The measurement results of these physical properties are shown in Tables 3 and 4.

[0042]

[Table 3]

[0043]

[Table 4]

[0044]

From the above results, it was found that the addition of an organic alkali metal salt to a blend of an alkylene oxide polymer, a graft polymer, a vinyl polymer and a modified vinyl polymer provides impact resistance and molded product. To obtain a thermoplastic resin composition having excellent appearance and antistatic properties, and also having antistatic properties that are durable so as not to be lost by washing with water, and have excellent dynamic fatigue properties, which are useful in the electric and electronic fields. be able to.

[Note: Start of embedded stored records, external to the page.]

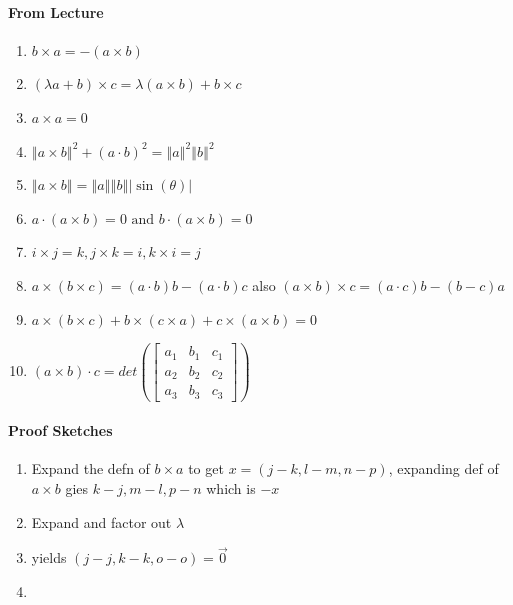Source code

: \documentclass[11pt]{book}
\begin{document}
\paragraph{From Lecture} 
\begin{enumerate}
    \item $b\times a =  - \left( a\times b \right) $ 
    \item $\left( \lambda a + b \right) \times c = \lambda \left( a\times b \right)  + b\times c$ 
    \item $a\times a = 0$ 
    \item $\left\Vert a\times b \right\Vert^2  + \left( a \cdot b \right) ^2 = \left\Vert a \right\Vert ^2 \left\Vert b \right\Vert ^2 $ 
    \item $\left\Vert a\times b \right\Vert = \left\Vert a \right\Vert \left\Vert b \right\Vert \left| \sin  \left( \theta \right)  \right| $ 
    \item $a \cdot \left( a\times b \right) = 0 \text{ and } b \cdot \left( a\times b \right) = 0$ 
    \item $i\times j= k, j\times k= i, k\times i= j$ 
    \item $a\times \left( b\times c \right) = \left( a \cdot b \right) b - \left( a \cdot b \right) c$ also $\left( a\times b \right) \times c = \left( a \cdot c \right) b  -  \left( b - c \right) a$ 
    \item $a\times \left( b\times c \right)  + b\times \left( c\times a \right)  + c \times \left( a\times b \right) = 0$ 
    \item $\left( a\times b \right)  \cdot c = \mathit{det} \left(
            \begin{bmatrix}
            	a_{1}  &b_{1}   & c_{1}  \\
            	a_{2}  &b_{2}   & c_{2}  \\
            	a_{3}  &b_{3}   & c_{3}  
            \end{bmatrix}
        \right) $ 
\end{enumerate}

\paragraph{Proof Sketches}
\begin{enumerate}
    \item Expand the defn of $b\times a$  to get $x=\left( j  - k, l  -  m, n  - p \right) $, expanding def of $a\times b$ gies $k  - j, m  - l, p  - n $ which is $-x$ 
    \item Expand and factor out $\lambda $ 
    \item yields $\left( j  - j, k  - k, o  - o \right) = \vec{0}  $ 
    \item  {} 
\end{enumerate}
\end{document}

──────────────────────────────────────────────────続 き Continued on the front page (51) Int.Cl. ⁶ Identification code FI C08L 33/18 C08L 33/18 35/00 35/00 55/02 55/02 71/02 71/02 // (C08L 51 / 04 33:08 71:02 25:04) (C08L 51/04 33:10 71:02 25:04) (C08L 55/02 33:08 71:02 25:04) (C08L 55/02 33:10 71) : 02 25:04) (56) References JP-A-4-198250 (JP, A) JP-A-4-175355 (JP, A) JP-A-3-45641 (JP, A) JP-A-2-272205 (JP, A) JP-A-2-233743 (JP, A) JP-A-4-275356 (JP, A) (58) Fields investigated (Int. Cl. ⁶ , DB name) C08L 51 / 04,55 / 02 C08L 33/00-35/00 C08L 71/02 C08K 5/42

Claims (1)

(57) [Claims] 1. An ethylene oxide as an essential component,
Reduced viscosity ηsp / c (dimethylformamide 100ml
Containing 0.2 grams of polymer therein at 25 ° C)
3.0 alkylene oxide polymer (A) 3 to 3
0% by weight, in the presence of 5 to 80% by weight of the rubbery polymer, selected from the group consisting of an aromatic vinyl monomer, a (meth) acrylate ester monomer and a vinyl cyanide monomer. 5 to 95% by weight of a graft polymer (B) obtained by polymerizing at least one kind of monomer or monomer mixture, aromatic vinyl monomer, (meth) acrylate monomer, cyanide A reduced viscosity ηsp / c (containing 0.2 g of polymer in 100 ml of dimethylformamide, 25 ° C.) obtained by polymerizing a monomer mixture selected from a vinylated monomer and a maleimide monomer is 0. 0.6 to 1.5% by weight of a vinyl polymer (C), methacrylic acid ester,
Reduced viscosity ηsp containing a vinyl-based monomer having a carbonyl group selected from oxalate and maleimide as an essential component
/ C (0.2 g of the polymer in 100 ml of dimethylformamide, 25 ° C.) is from 0.4 to 1.0, from 2 to 50% by weight of the modified vinyl polymer (D) (A) to
A thermoplastic resin composition comprising (D) in an amount of 100% by weight, and 0.2 to 5 parts by weight of an organic alkali metal salt (E).